Jump to the recipe for full ingredients and instructions.
- Strawberries: You’ll need fresh strawberries here – frozen strawberries will look terrible.
- Sugar: I use caster sugar (super fine sugar) in this tiramisu. It’s just granulated sugar that has been ground a little finer (but it’s not powdered). It just dissolves a little easier into the cream mixture. You can grind regular granulated sugar in a food processor to make it finer if you can’t find this.
- Lemon juice: A little lemon juice adds a lovely tang to the strawberries and the whole dessert.

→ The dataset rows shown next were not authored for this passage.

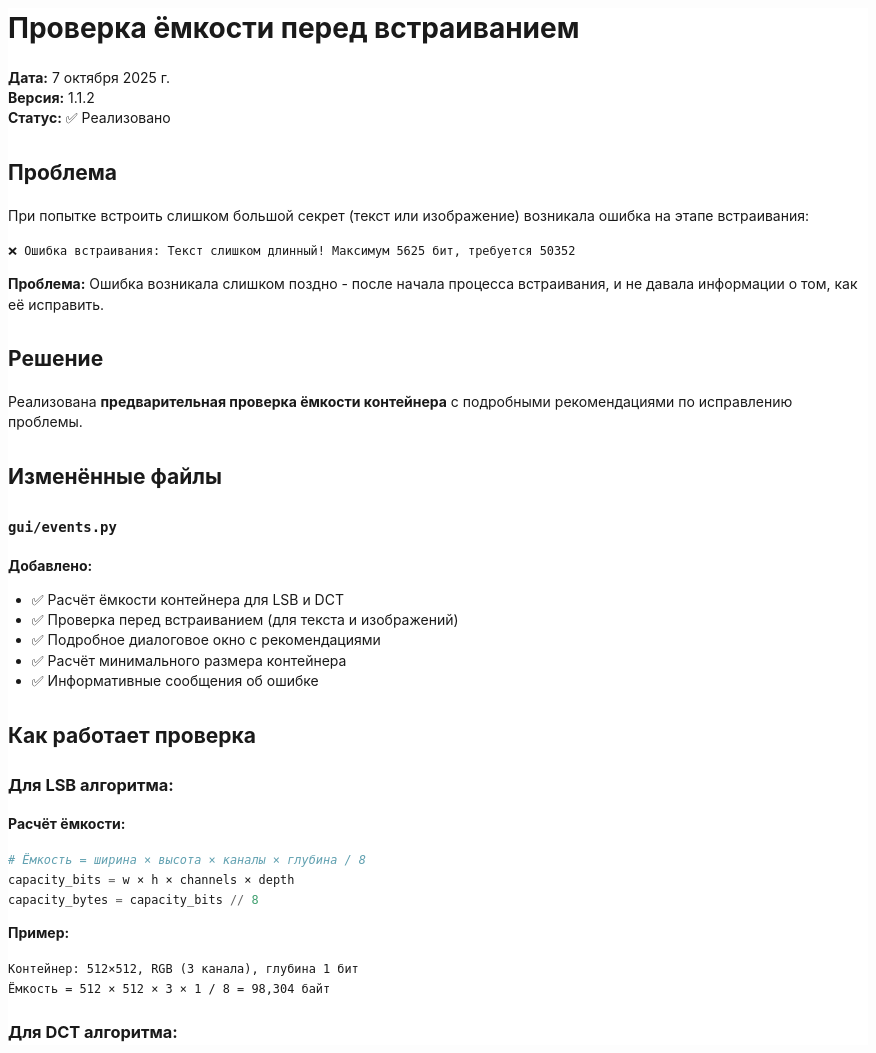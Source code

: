 # Проверка ёмкости перед встраиванием

**Дата:** 7 октября 2025 г.  
**Версия:** 1.1.2  
**Статус:** ✅ Реализовано

## Проблема

При попытке встроить слишком большой секрет (текст или изображение) возникала ошибка на этапе встраивания:
```
❌ Ошибка встраивания: Текст слишком длинный! Максимум 5625 бит, требуется 50352
```

**Проблема:** Ошибка возникала слишком поздно - после начала процесса встраивания, и не давала информации о том, как её исправить.

## Решение

Реализована **предварительная проверка ёмкости контейнера** с подробными рекомендациями по исправлению проблемы.

## Изменённые файлы

### `gui/events.py`

**Добавлено:**
- ✅ Расчёт ёмкости контейнера для LSB и DCT
- ✅ Проверка перед встраиванием (для текста и изображений)
- ✅ Подробное диалоговое окно с рекомендациями
- ✅ Расчёт минимального размера контейнера
- ✅ Информативные сообщения об ошибке

## Как работает проверка

### Для LSB алгоритма:

**Расчёт ёмкости:**
```python
# Ёмкость = ширина × высота × каналы × глубина / 8
capacity_bits = w × h × channels × depth
capacity_bytes = capacity_bits // 8
```

**Пример:**
```
Контейнер: 512×512, RGB (3 канала), глубина 1 бит
Ёмкость = 512 × 512 × 3 × 1 / 8 = 98,304 байт
```

### Для DCT алгоритма:
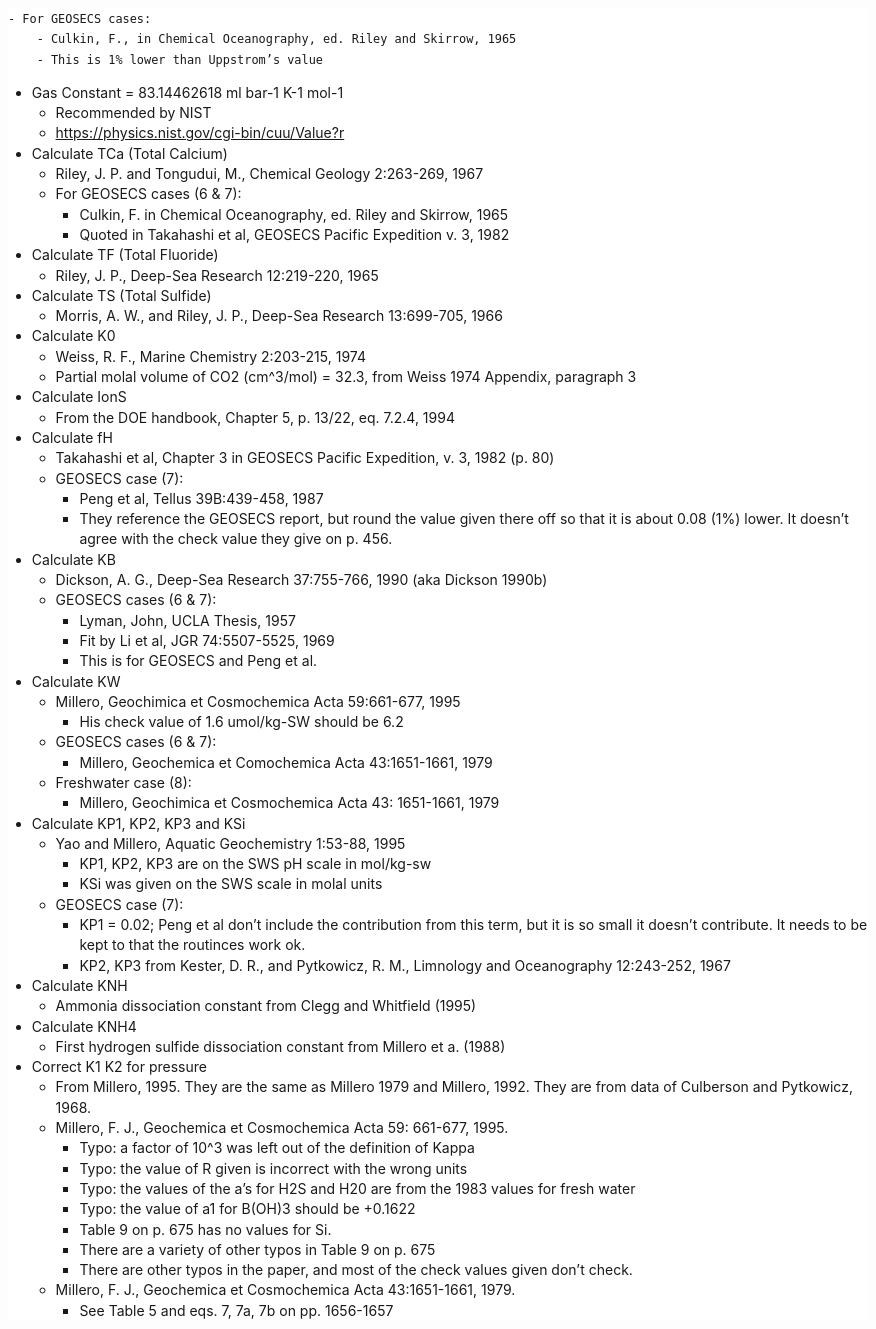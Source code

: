 	- For GEOSECS cases: 
		- Culkin, F., in Chemical Oceanography, ed. Riley and Skirrow, 1965
		- This is 1% lower than Uppstrom’s value
- Gas Constant = 83.14462618 ml bar-1 K-1 mol-1
	- Recommended by NIST
	- https://physics.nist.gov/cgi-bin/cuu/Value?r
- Calculate TCa (Total Calcium)
	- Riley, J. P. and Tongudui, M., Chemical Geology 2:263-269, 1967
	- For GEOSECS cases (6 & 7):
		- Culkin, F. in Chemical Oceanography, ed. Riley and Skirrow, 1965
		- Quoted in Takahashi et al, GEOSECS Pacific Expedition v. 3, 1982
- Calculate TF (Total Fluoride)
	- Riley, J. P., Deep-Sea Research 12:219-220, 1965
- Calculate TS (Total Sulfide)
	- Morris, A. W., and Riley, J. P., Deep-Sea Research 13:699-705, 1966
- Calculate K0
	- Weiss, R. F., Marine Chemistry 2:203-215, 1974
	- Partial molal volume of CO2 (cm^3/mol) = 32.3, from Weiss 1974 Appendix, paragraph 3
- Calculate IonS
	- From the DOE handbook, Chapter 5, p. 13/22, eq. 7.2.4, 1994
- Calculate fH
	- Takahashi et al, Chapter 3 in GEOSECS Pacific Expedition, v. 3, 1982 (p. 80)
	- GEOSECS case (7):
		- Peng et al, Tellus 39B:439-458, 1987
		- They reference the GEOSECS report, but round the value given there off so that it is about 0.08 (1%) lower. It doesn’t agree with the check value they give on p. 456.
- Calculate KB
	- Dickson, A. G., Deep-Sea Research 37:755-766, 1990 (aka Dickson 1990b)
	- GEOSECS cases (6 & 7):
		- Lyman, John, UCLA Thesis, 1957
		- Fit by Li et al, JGR 74:5507-5525, 1969
		- This is for GEOSECS and Peng et al.
- Calculate KW
	- Millero, Geochimica et Cosmochemica Acta 59:661-677, 1995
		- His check value of 1.6 umol/kg-SW should be 6.2
	- GEOSECS cases (6 & 7):
		- Millero, Geochemica et Comochemica Acta 43:1651-1661, 1979
	- Freshwater case (8):
		- Millero, Geochimica et Cosmochemica Acta 43: 1651-1661, 1979
- Calculate KP1, KP2, KP3 and KSi
	- Yao and Millero, Aquatic Geochemistry 1:53-88, 1995
		- KP1, KP2, KP3 are on the SWS pH scale in mol/kg-sw
		- KSi was given on the SWS scale in molal units
	- GEOSECS case (7):
		- KP1 = 0.02; Peng et al don’t include the contribution from this term, but it is so small it doesn’t contribute. It needs to be kept to that the routinces work ok. 
		- KP2, KP3 from Kester, D. R., and Pytkowicz, R. M., Limnology and Oceanography 12:243-252, 1967
- Calculate KNH
	- Ammonia dissociation constant from Clegg and Whitfield (1995)
- Calculate KNH4
	- First hydrogen sulfide dissociation constant from Millero et a. (1988)
- Correct K1 K2 for pressure
	- From Millero, 1995. They are the same as Millero 1979 and Millero, 1992. They are from data of Culberson and Pytkowicz, 1968.
	- Millero, F. J., Geochemica et Cosmochemica Acta 59: 661-677, 1995.
		- Typo: a factor of 10^3 was left out of the definition of Kappa
		- Typo: the value of R given is incorrect with the wrong units
		- Typo: the values of the a’s for H2S and H20 are from the 1983 values for fresh water
		- Typo: the value of a1 for B(OH)3 should be +0.1622
		- Table 9 on p. 675 has no values for Si.
		- There are a variety of other typos in Table 9 on p. 675
		- There are other typos in the paper, and most of the check values given don’t check.
	- Millero, F. J., Geochemica et Cosmochemica Acta 43:1651-1661, 1979.
		- See Table 5 and eqs. 7, 7a, 7b on pp. 1656-1657
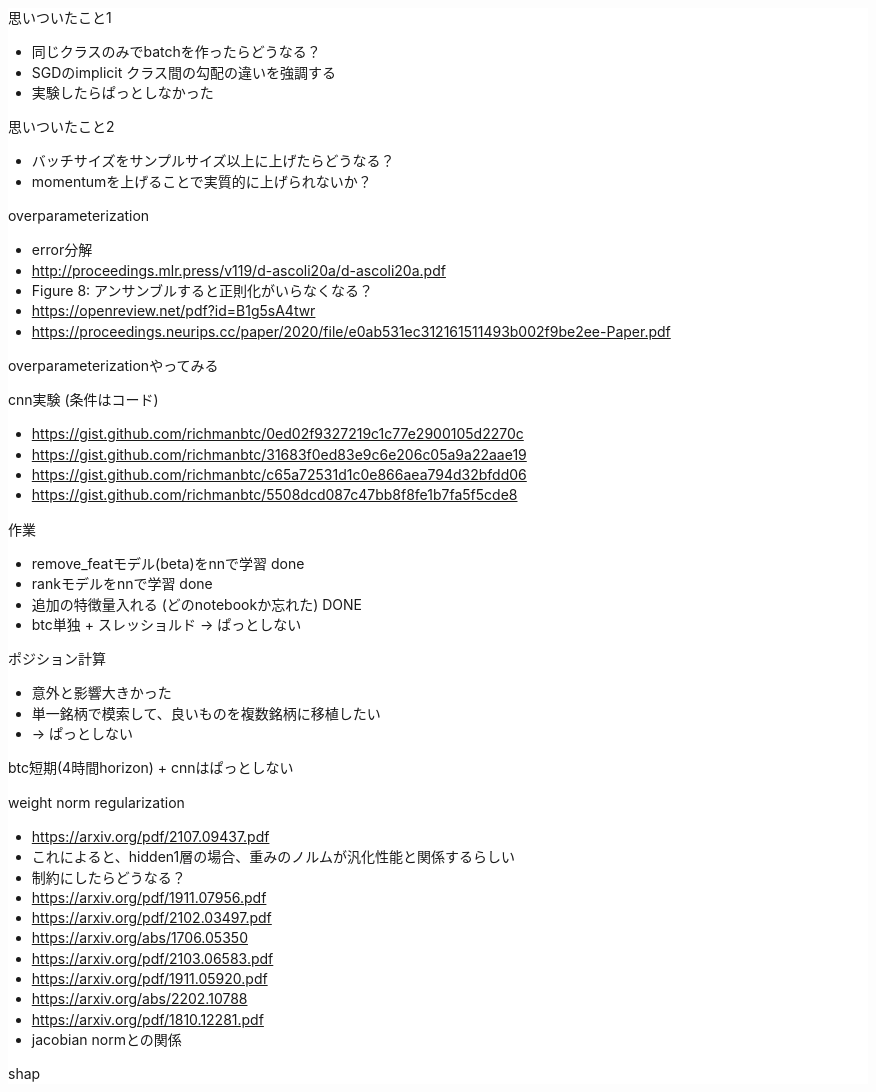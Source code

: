 思いついたこと1

- 同じクラスのみでbatchを作ったらどうなる？
- SGDのimplicit クラス間の勾配の違いを強調する
- 実験したらぱっとしなかった

思いついたこと2

- バッチサイズをサンプルサイズ以上に上げたらどうなる？
- momentumを上げることで実質的に上げられないか？

overparameterization 

- error分解
- http://proceedings.mlr.press/v119/d-ascoli20a/d-ascoli20a.pdf
- Figure 8: アンサンブルすると正則化がいらなくなる？
- https://openreview.net/pdf?id=B1g5sA4twr
- https://proceedings.neurips.cc/paper/2020/file/e0ab531ec312161511493b002f9be2ee-Paper.pdf

overparameterizationやってみる

cnn実験 (条件はコード)

- https://gist.github.com/richmanbtc/0ed02f9327219c1c77e2900105d2270c
- https://gist.github.com/richmanbtc/31683f0ed83e9c6e206c05a9a22aae19
- https://gist.github.com/richmanbtc/c65a72531d1c0e866aea794d32bfdd06
- https://gist.github.com/richmanbtc/5508dcd087c47bb8f8fe1b7fa5f5cde8

作業

- remove_featモデル(beta)をnnで学習 done
- rankモデルをnnで学習 done
- 追加の特徴量入れる (どのnotebookか忘れた) DONE
- btc単独 + スレッショルド -> ぱっとしない

ポジション計算

- 意外と影響大きかった
- 単一銘柄で模索して、良いものを複数銘柄に移植したい
- -> ぱっとしない

btc短期(4時間horizon) + cnnはぱっとしない

weight norm regularization

- https://arxiv.org/pdf/2107.09437.pdf
- これによると、hidden1層の場合、重みのノルムが汎化性能と関係するらしい
- 制約にしたらどうなる？
- https://arxiv.org/pdf/1911.07956.pdf
- https://arxiv.org/pdf/2102.03497.pdf
- https://arxiv.org/abs/1706.05350
- https://arxiv.org/pdf/2103.06583.pdf
- https://arxiv.org/pdf/1911.05920.pdf
- https://arxiv.org/abs/2202.10788
- https://arxiv.org/pdf/1810.12281.pdf
- jacobian normとの関係 

shap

- Cream: You’ll want thickened cream or heavy cream – it’s name will vary depending on where you live.
- Mascarpone cheese: Mascarpone cheese is an Italian cream cheese though it doesn’t taste “cheesy” at all. It tastes more like a rich cream.
- Vanilla extract: Please use pure vanilla extract and not essence – the latter is a synthetic flavouring.
- Savoiardi/ladyfinger biscuits: Savoiardi, also known as ladyfingers or sponge fingers are dry Italian biscuits traditionally used for making tiramisu. Try to get the larger ones (roughly 1 inch x 4.5inch) though the smaller version will work too. If you can’t find these in the store, you can try making them yourself. Marcellina in Cucina has the most beautiful homemade savoiardi biscuits recipe.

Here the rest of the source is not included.